Small and medium-sized enterprises (SMEs) remain central to Lagos’ economy, yet many continue to rely heavily on diesel and petrol generators to sustain daily operations. Rising fuel costs, inconsistent grid supply, and growing climate pressures have intensified interest in alternative energy solutions that are reliable, affordable, and scalable.

Powering Lagos SMEs, an ongoing clean energy initiative, is examining how distributed renewable energy — particularly solar — can improve productivity, reduce operating costs, and strengthen the resilience of urban businesses in Nigeria’s commercial capital.

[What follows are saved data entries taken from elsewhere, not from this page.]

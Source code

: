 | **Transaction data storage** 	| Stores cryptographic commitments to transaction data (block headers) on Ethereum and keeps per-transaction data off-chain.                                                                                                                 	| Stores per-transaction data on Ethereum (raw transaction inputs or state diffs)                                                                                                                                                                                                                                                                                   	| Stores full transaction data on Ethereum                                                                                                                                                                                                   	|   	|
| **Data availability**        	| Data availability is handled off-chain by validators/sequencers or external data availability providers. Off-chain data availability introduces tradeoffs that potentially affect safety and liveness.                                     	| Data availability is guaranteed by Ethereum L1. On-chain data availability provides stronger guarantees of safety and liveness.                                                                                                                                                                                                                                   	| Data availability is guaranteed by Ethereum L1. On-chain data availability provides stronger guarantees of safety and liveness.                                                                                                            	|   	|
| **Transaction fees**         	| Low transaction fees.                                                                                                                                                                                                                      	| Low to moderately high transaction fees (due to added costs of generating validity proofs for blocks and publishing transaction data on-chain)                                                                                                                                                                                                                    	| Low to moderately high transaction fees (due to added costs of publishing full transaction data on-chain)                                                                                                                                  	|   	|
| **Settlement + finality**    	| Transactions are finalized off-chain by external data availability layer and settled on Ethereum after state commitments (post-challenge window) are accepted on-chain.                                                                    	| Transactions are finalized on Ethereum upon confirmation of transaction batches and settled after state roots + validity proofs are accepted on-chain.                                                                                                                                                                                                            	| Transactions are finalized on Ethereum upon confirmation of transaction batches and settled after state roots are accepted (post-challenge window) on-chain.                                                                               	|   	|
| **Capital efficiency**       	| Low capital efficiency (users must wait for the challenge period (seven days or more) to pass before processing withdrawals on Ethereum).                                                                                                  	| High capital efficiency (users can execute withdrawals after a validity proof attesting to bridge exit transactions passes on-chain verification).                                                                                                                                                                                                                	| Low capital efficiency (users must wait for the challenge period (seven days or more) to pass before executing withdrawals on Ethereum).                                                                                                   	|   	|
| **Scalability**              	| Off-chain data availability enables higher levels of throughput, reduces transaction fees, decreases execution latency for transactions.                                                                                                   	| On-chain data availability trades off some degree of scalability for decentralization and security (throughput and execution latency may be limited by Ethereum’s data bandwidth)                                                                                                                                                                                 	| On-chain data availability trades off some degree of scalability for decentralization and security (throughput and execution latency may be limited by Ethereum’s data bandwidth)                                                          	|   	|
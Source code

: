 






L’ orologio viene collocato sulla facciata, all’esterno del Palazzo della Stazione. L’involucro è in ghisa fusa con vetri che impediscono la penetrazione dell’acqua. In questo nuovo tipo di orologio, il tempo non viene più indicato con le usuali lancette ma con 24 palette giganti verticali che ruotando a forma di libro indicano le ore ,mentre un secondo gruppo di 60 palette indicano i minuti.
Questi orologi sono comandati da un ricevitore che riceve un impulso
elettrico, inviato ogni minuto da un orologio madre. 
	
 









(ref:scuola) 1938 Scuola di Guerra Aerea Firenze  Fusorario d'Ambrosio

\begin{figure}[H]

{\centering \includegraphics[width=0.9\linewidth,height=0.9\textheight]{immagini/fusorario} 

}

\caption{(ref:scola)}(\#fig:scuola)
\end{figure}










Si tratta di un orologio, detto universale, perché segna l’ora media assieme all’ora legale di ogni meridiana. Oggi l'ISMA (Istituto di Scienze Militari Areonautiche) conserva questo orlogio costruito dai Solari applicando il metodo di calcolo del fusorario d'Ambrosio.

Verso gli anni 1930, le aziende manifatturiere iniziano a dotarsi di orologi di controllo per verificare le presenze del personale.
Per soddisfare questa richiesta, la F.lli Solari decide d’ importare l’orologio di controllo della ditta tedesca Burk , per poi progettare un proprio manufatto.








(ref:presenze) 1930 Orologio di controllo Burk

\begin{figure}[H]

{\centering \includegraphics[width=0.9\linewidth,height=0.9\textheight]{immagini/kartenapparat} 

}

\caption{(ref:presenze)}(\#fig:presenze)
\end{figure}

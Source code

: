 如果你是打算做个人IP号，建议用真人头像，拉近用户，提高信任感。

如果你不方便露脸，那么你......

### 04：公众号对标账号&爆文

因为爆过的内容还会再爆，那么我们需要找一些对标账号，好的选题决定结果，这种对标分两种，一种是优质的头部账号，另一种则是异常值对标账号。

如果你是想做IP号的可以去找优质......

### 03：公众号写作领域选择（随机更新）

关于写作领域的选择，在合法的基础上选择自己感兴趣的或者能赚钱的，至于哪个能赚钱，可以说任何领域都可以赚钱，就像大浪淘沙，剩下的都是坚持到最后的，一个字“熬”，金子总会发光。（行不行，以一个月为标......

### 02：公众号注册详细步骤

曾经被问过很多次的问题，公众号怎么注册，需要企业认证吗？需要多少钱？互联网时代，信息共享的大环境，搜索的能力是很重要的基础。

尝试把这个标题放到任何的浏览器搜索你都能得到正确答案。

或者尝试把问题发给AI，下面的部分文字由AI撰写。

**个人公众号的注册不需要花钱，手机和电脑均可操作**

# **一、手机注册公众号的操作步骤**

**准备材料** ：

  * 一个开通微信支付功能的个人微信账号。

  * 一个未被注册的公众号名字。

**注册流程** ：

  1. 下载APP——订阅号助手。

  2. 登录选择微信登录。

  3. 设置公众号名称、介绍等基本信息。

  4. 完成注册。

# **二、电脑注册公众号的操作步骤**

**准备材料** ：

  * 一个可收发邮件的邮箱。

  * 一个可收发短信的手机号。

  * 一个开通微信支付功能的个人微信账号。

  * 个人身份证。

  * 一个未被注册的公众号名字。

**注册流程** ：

The project is implemented by the Youth Sustainable Development Network (YSDN) with support from the ZE-Gen Programme, a global initiative backed by the Carbon Trust and the IKEA Foundation, and is currently progressing through its research, awareness, and market-readiness phase.

Understanding Energy Use Among Urban SMEs

As part of its first phase, Powering Lagos SMEs has engaged hundreds of businesses across major commercial districts, including Ikeja and Idumota, to analyse energy consumption patterns, operating costs, and perceptions around renewable energy adoption.

Preliminary findings indicate that while awareness of solar energy is relatively high, adoption remains constrained by trust-related concerns and limited access to appropriate financing. Many SME operators report uncertainty around system reliability, maintenance requirements, and long-term value — even as generator fuel and servicing costs continue to rise.

According to Damilola Hamid Balogun, Project Lead for Powering Lagos SMEs, the research suggests that the primary challenge is not resistance to clean energy, but confidence. “What we are seeing is a demand for practical evidence — demonstrations, peer learning, and clear financing options — before business owners feel comfortable transitioning away from generators,” Balogun said.

From Awareness to Trust-Building

In response to these findings, the project combines market research with targeted awareness activities and live demonstrations designed to address misconceptions around solar energy performance in urban, high-demand environments.

Through stakeholder dialogues, SME engagement sessions, and technology demonstrations, the initiative aims to shift discussions from abstract climate narratives to tangible business outcomes, such as reduced fuel expenditure, improved reliability, and greater cost predictability.

Rather than focusing on immediate mass deployment, the project places emphasis on market readiness, aligning SMEs, financiers, technology providers, and public institutions before larger-scale investment is pursued.

Generating Evidence for Policy and Investment

Beyond individual enterprises, Powering Lagos SMEs is contributing to a growing evidence base relevant to Nigeria’s energy transition and productive-use energy strategies. Data emerging from the project supports discussions on urban clean energy adoption, demand-side readiness, and risk reduction — areas increasingly recognised as critical to the success of national electrification and energy transition programmes.

The initiative is also developing a Monitoring, Evaluation, and Learning (MEL) framework to track adoption pathways, behavioural change, and investment readiness over time. According to Balogun, this approach is intended to support more informed decision-making by policymakers, investors, and implementing agencies.

“Clean energy scale-up depends on credible market evidence,” Balogun noted. “This phase of the project is about building that evidence systematically, so future deployment is both effective and bankable.”

Positioning for Scale

As research and engagement activities continue, Powering Lagos SMEs is laying the groundwork for a potential pilot and scale phase aligned with Nigeria’s broader energy access and transition priorities. Lessons emerging from Lagos’ dense commercial clusters could help inform similar approaches in other urban and peri-urban markets.

At a time when Nigeria is mobilising significant capital for renewable energy, the project underscores the importance of pairing infrastructure expansion with demand-side engagement and adoption-focused evidence.

The experience from Powering Lagos SMEs suggests that clean energy transitions in urban markets are shaped as much by trust, financing, and user confidence as by technology availability.